Las escamas se secaron segundos después, se hicieron polvo y unos minutos más tarde, ya no existían.

Ella lloró y lloró; no veía el momento en que el cuerpo dejaría de dolerle, aunque sabía que, si las hubiera dejado ahí, las escamas la habrían envenenado. Lo único que le quedaba era soportar y así lo hizo.

A la mañana siguiente salió y se deslizó triunfante por la arena. Su lengua, por muy viperina, nunca podría contar su calvario a las demás.


CAMINOS PARALELOS

Oscar De los Ríos (Argentina)


Dos caminos que corren paralelos y, como la vida y la muerte, llegan a un mismo destino; una arboleda los separa. Ambos terminan en la cerca de mi casa. Así recuerdo mi niñez, los nudillos en la puerta y la sonrisa de mi madre al atender. Nudillos que un día se despellejaron sin que la sonrisa apareciera.
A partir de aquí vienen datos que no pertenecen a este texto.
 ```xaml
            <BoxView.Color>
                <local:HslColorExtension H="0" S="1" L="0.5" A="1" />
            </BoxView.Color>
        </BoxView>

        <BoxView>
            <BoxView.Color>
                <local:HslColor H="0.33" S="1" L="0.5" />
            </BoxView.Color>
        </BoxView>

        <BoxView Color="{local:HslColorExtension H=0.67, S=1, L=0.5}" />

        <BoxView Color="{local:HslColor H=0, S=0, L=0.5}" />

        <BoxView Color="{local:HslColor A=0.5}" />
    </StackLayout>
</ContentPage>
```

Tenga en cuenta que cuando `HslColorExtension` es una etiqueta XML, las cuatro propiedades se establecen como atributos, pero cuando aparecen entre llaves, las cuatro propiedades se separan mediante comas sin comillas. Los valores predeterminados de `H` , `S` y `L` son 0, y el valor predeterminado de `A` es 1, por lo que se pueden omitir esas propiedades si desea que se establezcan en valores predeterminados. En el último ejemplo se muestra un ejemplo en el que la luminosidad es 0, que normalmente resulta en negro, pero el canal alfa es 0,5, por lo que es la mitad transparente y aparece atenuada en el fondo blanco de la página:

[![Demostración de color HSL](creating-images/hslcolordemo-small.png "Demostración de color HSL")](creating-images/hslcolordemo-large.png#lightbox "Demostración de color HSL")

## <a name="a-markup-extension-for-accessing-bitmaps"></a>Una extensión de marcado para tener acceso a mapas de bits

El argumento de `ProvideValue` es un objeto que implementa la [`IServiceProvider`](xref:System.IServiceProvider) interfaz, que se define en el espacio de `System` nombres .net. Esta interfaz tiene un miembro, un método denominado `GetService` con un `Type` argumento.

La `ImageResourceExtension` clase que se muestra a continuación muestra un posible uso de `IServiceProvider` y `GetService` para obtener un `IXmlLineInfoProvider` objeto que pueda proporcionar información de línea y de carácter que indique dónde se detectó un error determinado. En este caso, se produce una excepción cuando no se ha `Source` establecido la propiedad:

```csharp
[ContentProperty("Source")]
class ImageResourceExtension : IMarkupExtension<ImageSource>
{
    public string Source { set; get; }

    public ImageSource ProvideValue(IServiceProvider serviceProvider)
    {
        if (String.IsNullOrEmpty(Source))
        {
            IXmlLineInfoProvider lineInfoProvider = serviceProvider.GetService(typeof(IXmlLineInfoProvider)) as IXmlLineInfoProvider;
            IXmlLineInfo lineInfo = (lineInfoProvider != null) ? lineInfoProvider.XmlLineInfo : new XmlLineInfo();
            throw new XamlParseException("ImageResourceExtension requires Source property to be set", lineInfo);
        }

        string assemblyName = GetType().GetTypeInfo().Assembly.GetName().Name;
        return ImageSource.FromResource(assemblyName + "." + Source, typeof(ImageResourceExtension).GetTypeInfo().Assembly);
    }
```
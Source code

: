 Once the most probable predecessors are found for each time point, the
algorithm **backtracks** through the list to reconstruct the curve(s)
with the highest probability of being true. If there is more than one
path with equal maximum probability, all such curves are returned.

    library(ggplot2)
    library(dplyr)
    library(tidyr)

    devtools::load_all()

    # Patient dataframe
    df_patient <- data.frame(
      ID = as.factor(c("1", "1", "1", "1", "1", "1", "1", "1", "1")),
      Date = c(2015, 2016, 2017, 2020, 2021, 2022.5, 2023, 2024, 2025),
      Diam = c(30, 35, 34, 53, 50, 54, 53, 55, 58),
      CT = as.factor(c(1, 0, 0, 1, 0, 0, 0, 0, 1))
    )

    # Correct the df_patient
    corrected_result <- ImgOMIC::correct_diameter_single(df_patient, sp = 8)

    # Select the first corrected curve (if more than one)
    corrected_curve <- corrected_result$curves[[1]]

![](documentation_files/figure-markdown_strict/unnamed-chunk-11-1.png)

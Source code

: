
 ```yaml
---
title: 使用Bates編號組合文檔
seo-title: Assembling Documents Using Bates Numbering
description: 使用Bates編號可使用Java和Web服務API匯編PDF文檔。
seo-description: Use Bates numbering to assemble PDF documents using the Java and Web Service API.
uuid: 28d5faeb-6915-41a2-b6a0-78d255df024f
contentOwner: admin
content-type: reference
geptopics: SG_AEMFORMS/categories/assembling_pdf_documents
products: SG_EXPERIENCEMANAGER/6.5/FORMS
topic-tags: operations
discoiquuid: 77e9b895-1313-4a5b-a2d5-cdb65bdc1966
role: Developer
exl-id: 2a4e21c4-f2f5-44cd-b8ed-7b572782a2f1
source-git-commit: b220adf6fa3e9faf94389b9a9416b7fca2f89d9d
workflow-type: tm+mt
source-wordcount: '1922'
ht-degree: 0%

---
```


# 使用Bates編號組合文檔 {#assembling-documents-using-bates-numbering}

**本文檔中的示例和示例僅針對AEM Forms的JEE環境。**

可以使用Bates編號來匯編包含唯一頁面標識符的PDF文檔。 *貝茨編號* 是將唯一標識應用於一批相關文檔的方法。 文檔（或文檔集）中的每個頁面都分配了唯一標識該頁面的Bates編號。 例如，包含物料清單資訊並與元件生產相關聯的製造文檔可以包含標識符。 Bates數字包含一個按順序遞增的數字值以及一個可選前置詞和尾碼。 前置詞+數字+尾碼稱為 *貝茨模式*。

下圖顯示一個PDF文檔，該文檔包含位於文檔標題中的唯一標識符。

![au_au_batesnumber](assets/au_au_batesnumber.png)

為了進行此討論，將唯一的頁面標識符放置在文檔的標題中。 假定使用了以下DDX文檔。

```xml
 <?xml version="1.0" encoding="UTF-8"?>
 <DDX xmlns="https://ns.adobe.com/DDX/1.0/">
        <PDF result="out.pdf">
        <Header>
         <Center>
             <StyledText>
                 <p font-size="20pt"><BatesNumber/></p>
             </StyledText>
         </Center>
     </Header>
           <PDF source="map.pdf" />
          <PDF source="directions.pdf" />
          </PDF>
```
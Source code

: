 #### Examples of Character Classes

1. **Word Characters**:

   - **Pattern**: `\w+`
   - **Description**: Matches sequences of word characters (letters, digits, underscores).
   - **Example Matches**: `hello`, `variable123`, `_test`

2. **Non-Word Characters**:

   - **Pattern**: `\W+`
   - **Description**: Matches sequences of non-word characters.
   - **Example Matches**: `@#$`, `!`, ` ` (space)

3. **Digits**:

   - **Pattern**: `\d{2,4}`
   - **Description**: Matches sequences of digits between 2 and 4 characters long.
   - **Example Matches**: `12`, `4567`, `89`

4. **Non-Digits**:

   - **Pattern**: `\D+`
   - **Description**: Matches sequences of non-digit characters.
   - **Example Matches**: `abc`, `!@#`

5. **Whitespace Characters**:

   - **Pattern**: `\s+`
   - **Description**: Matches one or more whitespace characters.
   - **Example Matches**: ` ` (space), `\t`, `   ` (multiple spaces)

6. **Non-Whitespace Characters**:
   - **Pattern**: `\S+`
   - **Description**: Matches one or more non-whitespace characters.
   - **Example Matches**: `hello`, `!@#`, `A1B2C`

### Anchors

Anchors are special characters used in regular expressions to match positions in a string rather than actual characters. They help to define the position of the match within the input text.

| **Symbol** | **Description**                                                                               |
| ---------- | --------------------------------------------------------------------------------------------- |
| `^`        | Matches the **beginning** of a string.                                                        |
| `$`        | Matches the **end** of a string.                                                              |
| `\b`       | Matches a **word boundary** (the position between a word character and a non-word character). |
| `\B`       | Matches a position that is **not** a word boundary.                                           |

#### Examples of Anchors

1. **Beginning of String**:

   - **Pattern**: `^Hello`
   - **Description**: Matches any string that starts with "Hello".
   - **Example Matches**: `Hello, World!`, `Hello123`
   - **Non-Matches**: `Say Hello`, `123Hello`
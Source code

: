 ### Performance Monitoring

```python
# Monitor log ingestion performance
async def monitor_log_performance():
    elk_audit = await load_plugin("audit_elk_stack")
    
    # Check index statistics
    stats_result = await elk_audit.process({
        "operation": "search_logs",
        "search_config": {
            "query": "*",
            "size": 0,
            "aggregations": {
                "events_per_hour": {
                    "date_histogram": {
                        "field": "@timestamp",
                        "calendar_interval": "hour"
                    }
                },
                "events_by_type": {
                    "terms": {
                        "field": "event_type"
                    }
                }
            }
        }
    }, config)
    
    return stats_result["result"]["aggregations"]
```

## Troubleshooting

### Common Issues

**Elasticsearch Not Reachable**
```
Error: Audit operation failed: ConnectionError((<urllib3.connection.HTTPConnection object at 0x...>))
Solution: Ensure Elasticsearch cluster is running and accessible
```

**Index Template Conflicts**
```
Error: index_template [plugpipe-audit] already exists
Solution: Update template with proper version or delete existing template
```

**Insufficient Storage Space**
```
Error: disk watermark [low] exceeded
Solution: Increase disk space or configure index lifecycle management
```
Recuerdo la primera vez que me paré delante de estás sendas, y el olor fresco de la gramínea recién cortada; mi padre sostenía mi mano y muy serio, me dijo:

—Solo uno puedes escoger para salir o volver a la casa, toda la vida debes transitar el mismo, es una tradición familiar que nadie puede explicar y, sin embargo, todos la han respetado desde tiempo inmemorial. 

Y así lo hice, jamás, ni siquiera una vez, tomé el camino que se abría a la derecha de la puerta de mi casa. Los años pasaron y nunca me cuestioné esta decisión. Hoy las canas cubren mi cabeza y siento la necesidad de romper la tradición familiar. Me aterra la idea de recorrer el camino de la derecha, apenas doy un paso y mis piernas se paralizan... ¡ya estoy en él!

El sol reverbera sobre mi cabeza y el viento susurra entre las hojas qué, como mil lenguas, me gritan una advertencia. Sin embargo, nada extraño ocurre. A medida que avanzo veo pasar mi vida en retrospectiva por el camino que siempre transité. Al llegar al final arribo a la puerta de mi casa. Mis nudillos se estrellan contra esta y mi corazón desbocado solo se aquieta al percibir, tras la puerta abierta, la sonrisa de mi madre.


EL ILUSIONISTA

Patricio G. Bazán (Argentina)

 

Un impecable caballero de frac y galera, sentado en compañía de su aburrimiento, se cubría el rostro con las manos, incapaz de soportar un segundo más el espectáculo. Una joven bailarina cantaba y se contorsionaba impúdicamente al ritmo de una chirriante versión de “Lili Marleen”.

Bei der Laterne woll'n wir steh'n, Wie einst Lili Marleen…

—¡Basta! 

Un pase de manos del hombre, y chica y canción se esfumaron como por ensalmo.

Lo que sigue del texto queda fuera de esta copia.